In May 2018, the Portuguese Parliament debated cryptocurrency payment regulations, with the aim of adopting a new legal framework for cryptocurrency payment services, while guaranteeing the safety of users through these services.
The local newscast Jornal de Negócios said the applicable sanctions and the issuance of digital currencies, presumably initial offers of coins (ICOs) will also be discussed. According to reports, the government will analyze cryptocurrencies so that new payment services can emerge in the market, while ensuring that users can choose between safe and profitable options.
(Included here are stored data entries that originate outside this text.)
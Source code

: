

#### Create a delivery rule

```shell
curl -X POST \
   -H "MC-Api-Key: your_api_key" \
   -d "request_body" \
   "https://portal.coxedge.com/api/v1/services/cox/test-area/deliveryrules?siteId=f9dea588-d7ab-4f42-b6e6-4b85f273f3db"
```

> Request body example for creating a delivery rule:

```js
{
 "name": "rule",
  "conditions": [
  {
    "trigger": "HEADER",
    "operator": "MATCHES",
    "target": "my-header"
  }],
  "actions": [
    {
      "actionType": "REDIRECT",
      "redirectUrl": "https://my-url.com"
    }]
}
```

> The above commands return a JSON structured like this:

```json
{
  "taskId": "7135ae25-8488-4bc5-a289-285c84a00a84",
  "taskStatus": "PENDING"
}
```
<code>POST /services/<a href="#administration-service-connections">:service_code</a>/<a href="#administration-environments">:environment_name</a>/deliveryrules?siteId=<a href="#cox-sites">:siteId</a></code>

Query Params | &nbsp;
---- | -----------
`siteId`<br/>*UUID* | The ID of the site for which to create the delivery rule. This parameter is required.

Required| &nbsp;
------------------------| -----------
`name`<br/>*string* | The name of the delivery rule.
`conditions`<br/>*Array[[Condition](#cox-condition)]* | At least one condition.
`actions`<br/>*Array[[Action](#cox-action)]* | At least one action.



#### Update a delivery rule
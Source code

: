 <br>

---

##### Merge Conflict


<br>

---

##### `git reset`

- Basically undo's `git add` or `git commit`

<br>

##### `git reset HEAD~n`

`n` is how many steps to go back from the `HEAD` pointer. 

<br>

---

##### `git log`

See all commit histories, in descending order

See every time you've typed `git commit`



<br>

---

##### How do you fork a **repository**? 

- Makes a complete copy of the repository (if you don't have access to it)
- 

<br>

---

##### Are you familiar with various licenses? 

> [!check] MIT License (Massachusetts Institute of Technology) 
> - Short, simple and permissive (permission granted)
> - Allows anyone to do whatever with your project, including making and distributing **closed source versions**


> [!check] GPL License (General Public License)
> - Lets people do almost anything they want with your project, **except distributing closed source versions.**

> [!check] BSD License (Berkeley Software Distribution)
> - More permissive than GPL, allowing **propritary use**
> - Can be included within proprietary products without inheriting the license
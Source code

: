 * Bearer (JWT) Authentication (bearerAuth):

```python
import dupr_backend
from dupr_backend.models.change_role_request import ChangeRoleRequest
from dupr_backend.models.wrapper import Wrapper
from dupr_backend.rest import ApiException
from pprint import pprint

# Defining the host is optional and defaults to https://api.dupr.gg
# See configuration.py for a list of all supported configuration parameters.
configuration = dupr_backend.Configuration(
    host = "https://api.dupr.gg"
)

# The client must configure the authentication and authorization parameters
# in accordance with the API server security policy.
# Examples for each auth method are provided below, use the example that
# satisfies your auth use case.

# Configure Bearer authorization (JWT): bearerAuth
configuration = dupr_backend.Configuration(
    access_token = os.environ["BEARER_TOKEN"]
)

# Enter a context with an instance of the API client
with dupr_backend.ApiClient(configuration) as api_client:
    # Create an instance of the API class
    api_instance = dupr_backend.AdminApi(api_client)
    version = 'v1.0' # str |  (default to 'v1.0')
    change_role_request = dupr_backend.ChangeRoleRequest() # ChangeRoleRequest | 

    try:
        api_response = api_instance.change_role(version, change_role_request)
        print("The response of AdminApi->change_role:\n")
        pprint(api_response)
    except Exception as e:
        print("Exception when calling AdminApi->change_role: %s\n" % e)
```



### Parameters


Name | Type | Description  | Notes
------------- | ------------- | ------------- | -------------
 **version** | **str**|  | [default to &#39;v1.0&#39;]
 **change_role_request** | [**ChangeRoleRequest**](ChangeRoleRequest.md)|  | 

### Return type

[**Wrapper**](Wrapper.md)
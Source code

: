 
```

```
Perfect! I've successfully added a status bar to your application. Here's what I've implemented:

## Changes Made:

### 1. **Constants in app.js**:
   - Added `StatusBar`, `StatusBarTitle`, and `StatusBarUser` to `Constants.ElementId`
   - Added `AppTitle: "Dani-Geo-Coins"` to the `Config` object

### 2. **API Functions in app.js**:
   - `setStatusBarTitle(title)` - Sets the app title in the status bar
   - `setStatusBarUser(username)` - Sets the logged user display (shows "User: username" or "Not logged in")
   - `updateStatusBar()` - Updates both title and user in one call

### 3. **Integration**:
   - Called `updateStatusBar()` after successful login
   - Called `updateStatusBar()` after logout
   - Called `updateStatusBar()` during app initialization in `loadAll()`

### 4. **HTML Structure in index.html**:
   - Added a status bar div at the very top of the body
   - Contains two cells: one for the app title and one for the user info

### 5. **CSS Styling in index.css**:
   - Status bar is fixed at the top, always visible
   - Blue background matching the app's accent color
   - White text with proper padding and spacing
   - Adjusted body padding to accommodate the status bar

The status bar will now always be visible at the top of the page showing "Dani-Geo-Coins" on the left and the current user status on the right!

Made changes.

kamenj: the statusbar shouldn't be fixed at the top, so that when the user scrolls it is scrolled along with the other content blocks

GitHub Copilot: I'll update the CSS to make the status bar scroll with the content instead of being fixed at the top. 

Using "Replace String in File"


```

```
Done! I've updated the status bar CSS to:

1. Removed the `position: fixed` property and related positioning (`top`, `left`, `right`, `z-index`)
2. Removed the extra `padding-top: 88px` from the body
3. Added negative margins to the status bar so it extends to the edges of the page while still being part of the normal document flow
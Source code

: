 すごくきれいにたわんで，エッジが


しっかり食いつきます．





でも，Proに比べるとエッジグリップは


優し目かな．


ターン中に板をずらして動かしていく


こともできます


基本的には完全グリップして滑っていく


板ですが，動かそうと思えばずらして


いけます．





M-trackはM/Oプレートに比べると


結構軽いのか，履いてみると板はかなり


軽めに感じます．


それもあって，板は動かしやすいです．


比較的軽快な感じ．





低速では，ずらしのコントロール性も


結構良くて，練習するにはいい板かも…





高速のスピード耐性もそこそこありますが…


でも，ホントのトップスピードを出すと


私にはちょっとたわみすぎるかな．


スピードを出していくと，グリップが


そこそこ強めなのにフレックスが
According to the Portuguese government, the regulations will allow services related to cryptocurrencies to expand within the country, which will benefit consumers by promoting competition, while guaranteeing security and transparency in “the issuance of cryptocurrencies.”
According to an article on steemit: “The regulation of certain aspects, not yet regulated, will allow the expansion of new types of payment services, contributing to a legal framework to accommodate innovation, for the benefit of consumers, and even promote competition.”
The regulatory framework is configured to apply “new rules for accessing payment accounts” in order to avoid unjustified setbacks and ensure that payments are secure. It will also introduce rules on operational risk management, while offering “reporting mechanisms” to service providers and ICO operators.
The government will discuss cryptocurrencies so that new payment services can appear on the market while providing users with the choice between safe and viable options.
The regulations, expected later this year, will allow cryptocurrency-related services to develop within the country, which will benefit consumers by promoting competition, while ensuring safety and transparency in “the issuance of cryptocurrencies.”
Given Portugal’s legal blockchain uncertainty, the PTA Portugal’s Tax and Customs Authority, or Autoridade Tributária e Aduaneira (ATA) recently issued a binding tax ruling (in Portuguese) addressing the VAT liability of a token in the context of an initial coin offering.
As tokens can be used for several purposes, VAT implications of a single token may vary based on its characteristics, functionalities, and final use. Furthermore, VAT implications of virtual products as electronic goods and services are still somewhat unestablished, leaving room for interpretation. In May 2018, the PTA concluded that, in principle, transactions containing a token may be considered an onerous transfer of goods and, thus, prima facie liable to VAT. Notwithstanding, the Tax Authority confirmed that the transfer of tokens may be exempt from VAT under the exemption foreseen for transactions concerning currency, banknotes, and coins used as legal tender. Furthermore, it was established that the VAT exemption only applies if the transfer of tokens consists merely in an alternative form of payment. In other words, attention needs to be paid to the characteristics and functions of the token in question, which typically requires a case-by-case analysis. Lastly, the PTA considered that the VAT exemption may also apply in other EU Member States since VAT is a harmonized system.
The European Parliament saw that the majority agreed to demand stricter regulation of cryptocurrencies, since an agreement with the European Council proposing closer cryptocurrency rules to avoid their abuse in money laundering and financing of the cryptocurrency. terrorism found support from Parliament.
The Blockchain partnership declaration was launched at the Digital Day 2018 on April 10, 2018, and was signed by twenty-two Member States: Austria, Belgium, Bulgaria, Czech Republic, Estonia, Finland, France, Germany, Ireland, Latvia, Luxembourg, Malta, Netherlands, Norway, Poland, Portugal, Slovakia, Slovenia, Spain, Sweden, UK.